| What you need to do |
Wherever a line below holds the word "triangleq", copy that line.

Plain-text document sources
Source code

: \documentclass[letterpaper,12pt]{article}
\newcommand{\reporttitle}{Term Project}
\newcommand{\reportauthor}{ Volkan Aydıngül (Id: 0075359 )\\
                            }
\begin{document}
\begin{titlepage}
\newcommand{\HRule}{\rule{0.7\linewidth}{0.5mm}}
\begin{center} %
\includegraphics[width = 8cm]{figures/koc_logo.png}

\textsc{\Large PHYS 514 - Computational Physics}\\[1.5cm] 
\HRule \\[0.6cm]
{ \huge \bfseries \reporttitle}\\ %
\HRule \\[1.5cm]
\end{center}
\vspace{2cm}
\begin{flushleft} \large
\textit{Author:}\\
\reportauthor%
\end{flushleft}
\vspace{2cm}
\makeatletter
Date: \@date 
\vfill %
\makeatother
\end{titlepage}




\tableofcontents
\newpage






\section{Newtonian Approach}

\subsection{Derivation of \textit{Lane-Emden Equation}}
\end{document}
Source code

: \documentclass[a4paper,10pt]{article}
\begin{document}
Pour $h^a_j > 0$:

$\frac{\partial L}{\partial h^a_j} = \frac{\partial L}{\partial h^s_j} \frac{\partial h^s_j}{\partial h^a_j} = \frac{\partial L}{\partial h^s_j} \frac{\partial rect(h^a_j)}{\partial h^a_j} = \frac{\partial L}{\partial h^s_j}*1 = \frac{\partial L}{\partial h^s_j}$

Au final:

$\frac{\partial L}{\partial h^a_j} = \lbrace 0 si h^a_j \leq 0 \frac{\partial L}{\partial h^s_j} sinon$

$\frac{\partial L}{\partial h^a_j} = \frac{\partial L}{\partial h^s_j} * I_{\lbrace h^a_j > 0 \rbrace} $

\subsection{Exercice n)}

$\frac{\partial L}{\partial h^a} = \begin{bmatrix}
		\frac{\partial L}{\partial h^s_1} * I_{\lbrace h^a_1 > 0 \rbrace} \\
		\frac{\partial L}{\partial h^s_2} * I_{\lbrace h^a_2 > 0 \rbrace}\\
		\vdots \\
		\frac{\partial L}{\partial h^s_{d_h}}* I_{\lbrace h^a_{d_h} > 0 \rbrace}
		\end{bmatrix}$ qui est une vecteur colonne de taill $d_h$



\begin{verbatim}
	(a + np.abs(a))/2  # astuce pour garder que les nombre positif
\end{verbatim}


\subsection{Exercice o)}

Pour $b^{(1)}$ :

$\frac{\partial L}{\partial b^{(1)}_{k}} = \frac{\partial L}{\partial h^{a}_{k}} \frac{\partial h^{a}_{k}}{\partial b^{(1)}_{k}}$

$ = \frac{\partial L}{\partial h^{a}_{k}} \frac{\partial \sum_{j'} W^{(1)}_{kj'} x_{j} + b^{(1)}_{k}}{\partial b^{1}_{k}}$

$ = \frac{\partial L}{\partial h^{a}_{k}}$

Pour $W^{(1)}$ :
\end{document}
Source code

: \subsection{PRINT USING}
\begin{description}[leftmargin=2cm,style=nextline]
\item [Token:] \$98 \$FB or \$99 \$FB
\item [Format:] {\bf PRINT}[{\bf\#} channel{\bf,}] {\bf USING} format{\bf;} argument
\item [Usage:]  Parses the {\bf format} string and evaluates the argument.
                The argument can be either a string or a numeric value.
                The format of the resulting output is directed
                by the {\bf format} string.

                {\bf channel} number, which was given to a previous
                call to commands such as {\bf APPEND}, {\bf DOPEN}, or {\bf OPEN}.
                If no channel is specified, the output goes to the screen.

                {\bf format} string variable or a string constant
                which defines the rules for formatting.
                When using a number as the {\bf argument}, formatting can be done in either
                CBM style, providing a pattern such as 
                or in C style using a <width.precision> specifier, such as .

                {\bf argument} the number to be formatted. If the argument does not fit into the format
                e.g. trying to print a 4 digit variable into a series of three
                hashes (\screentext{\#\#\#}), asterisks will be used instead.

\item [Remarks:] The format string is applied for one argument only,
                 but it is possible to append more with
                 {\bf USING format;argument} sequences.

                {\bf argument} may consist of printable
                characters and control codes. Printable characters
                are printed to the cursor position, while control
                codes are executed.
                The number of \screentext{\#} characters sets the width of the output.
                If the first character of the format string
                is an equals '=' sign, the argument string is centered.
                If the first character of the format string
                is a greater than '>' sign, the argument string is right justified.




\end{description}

...

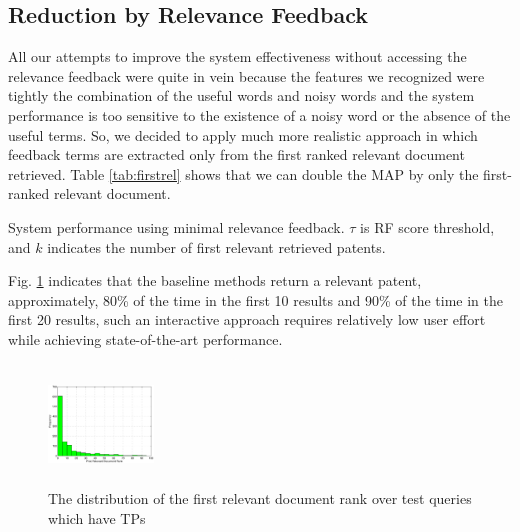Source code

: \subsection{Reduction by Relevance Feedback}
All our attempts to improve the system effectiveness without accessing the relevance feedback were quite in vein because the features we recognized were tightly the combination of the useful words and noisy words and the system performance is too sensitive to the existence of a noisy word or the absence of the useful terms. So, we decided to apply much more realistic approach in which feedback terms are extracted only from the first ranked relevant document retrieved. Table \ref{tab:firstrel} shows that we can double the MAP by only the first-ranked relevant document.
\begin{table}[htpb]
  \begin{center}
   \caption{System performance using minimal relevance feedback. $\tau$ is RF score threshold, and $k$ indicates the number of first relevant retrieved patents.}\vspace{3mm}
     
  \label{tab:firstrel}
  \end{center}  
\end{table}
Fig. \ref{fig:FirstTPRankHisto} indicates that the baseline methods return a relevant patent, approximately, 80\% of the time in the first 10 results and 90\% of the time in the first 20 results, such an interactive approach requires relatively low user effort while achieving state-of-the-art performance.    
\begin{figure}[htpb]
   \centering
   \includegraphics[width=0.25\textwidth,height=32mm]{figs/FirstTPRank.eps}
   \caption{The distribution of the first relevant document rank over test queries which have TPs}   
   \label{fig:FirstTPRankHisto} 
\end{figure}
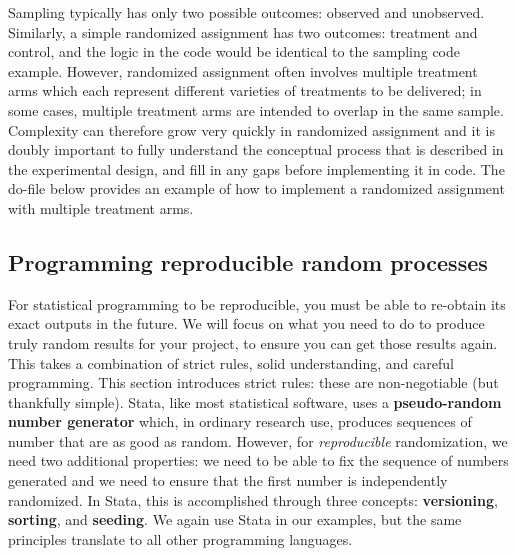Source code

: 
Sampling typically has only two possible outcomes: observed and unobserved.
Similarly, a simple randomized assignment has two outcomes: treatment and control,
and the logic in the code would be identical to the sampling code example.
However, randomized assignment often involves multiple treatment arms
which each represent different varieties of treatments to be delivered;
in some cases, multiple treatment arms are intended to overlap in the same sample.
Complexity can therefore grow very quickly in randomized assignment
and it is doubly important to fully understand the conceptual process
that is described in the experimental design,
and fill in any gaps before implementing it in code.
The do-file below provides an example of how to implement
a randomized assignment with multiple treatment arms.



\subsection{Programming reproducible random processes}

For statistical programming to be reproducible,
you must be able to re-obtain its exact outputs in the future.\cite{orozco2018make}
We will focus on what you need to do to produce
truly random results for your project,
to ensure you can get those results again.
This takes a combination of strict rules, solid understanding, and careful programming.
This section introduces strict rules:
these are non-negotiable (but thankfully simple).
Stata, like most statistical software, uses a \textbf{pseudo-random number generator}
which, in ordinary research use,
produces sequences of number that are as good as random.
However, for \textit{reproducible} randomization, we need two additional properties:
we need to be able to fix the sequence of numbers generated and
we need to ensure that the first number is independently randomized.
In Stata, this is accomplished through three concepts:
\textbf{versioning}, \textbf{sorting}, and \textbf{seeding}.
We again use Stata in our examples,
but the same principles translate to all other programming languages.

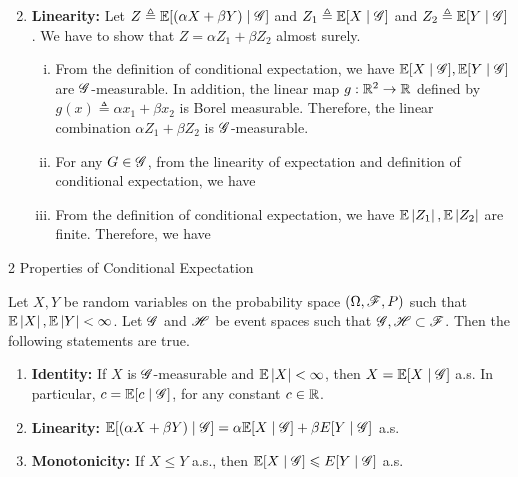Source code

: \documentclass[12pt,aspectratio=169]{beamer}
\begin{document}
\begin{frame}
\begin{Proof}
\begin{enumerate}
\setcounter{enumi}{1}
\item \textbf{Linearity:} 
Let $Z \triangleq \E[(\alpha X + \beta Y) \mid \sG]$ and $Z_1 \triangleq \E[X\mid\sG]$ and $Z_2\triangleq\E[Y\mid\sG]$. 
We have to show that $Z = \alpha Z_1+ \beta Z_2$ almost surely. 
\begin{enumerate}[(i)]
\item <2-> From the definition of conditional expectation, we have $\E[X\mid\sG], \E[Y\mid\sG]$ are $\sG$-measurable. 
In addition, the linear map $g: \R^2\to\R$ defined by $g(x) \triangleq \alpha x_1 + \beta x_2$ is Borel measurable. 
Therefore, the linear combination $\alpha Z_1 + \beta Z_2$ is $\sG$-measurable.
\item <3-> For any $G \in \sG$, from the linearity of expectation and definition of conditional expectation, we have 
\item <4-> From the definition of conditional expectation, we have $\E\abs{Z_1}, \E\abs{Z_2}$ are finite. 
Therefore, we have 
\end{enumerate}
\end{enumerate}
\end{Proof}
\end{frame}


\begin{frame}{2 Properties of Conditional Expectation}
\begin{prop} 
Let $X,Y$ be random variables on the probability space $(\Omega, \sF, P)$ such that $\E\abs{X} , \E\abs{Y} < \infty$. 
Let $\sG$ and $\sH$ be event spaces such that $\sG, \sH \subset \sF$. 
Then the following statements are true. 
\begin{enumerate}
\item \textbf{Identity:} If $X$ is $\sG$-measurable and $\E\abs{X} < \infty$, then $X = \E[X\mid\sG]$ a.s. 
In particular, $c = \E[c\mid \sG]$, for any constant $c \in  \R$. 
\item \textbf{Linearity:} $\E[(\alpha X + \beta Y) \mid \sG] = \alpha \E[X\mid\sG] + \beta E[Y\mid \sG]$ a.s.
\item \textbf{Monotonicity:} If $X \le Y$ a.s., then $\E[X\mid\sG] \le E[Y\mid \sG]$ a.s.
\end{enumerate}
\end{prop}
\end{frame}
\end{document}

--

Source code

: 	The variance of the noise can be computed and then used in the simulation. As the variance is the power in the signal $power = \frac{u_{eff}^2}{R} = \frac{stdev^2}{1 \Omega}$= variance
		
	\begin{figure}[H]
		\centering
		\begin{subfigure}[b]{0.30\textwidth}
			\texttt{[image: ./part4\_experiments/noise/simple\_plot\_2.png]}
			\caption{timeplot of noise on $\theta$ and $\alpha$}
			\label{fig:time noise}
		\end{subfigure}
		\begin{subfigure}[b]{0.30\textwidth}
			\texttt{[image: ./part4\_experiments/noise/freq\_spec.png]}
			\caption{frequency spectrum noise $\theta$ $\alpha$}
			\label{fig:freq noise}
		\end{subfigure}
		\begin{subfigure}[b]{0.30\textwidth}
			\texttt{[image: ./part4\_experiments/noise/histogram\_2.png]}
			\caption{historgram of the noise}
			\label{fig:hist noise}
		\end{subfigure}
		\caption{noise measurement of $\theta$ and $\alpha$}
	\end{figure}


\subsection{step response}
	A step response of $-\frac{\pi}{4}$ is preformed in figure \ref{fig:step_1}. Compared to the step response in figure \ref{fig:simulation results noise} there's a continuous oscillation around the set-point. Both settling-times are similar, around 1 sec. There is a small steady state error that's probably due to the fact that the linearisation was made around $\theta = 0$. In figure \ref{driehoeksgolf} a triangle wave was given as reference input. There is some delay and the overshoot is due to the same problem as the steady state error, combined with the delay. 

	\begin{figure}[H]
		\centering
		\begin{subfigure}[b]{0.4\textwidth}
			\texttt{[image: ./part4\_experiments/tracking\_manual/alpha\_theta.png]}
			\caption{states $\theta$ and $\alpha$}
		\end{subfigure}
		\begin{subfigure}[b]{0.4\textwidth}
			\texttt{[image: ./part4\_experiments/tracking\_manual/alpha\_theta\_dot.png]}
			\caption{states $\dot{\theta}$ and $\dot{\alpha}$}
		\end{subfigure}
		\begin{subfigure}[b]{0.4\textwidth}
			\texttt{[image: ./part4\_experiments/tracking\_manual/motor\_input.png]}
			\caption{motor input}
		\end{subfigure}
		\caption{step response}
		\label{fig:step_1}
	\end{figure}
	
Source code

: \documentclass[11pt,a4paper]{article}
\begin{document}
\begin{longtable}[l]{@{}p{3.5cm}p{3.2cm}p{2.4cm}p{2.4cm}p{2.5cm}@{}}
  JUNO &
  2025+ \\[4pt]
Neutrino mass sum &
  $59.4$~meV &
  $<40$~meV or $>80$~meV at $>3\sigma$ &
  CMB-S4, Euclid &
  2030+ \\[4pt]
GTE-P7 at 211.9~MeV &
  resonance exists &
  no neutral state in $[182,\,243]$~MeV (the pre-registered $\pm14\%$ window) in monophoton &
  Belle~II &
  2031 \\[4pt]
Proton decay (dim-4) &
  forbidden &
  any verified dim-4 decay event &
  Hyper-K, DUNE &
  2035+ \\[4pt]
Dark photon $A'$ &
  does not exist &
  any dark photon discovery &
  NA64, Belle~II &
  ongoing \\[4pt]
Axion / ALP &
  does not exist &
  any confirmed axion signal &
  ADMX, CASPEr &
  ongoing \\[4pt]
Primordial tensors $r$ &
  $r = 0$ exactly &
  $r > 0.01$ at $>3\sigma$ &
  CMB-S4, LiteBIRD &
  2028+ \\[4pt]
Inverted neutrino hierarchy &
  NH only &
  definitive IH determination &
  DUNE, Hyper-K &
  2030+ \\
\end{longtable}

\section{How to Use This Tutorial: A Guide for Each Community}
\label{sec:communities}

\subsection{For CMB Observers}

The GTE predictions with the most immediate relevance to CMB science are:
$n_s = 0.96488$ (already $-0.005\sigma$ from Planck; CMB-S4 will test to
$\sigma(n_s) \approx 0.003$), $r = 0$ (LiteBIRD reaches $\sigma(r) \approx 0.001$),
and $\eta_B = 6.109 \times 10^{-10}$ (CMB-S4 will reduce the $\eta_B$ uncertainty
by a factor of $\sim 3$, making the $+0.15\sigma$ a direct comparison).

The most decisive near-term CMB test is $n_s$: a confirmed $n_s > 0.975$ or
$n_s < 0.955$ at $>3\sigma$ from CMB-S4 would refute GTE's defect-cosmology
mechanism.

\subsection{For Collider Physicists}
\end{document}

| Result of this exercise |
Let $Z \triangleq \E[(\alpha X + \beta Y) \mid \sG]$ and $Z_1 \triangleq \E[X\mid\sG]$ and $Z_2\triangleq\E[Y\mid\sG]$. 
In addition, the linear map $g: \R^2\to\R$ defined by $g(x) \triangleq \alpha x_1 + \beta x_2$ is Borel measurable. 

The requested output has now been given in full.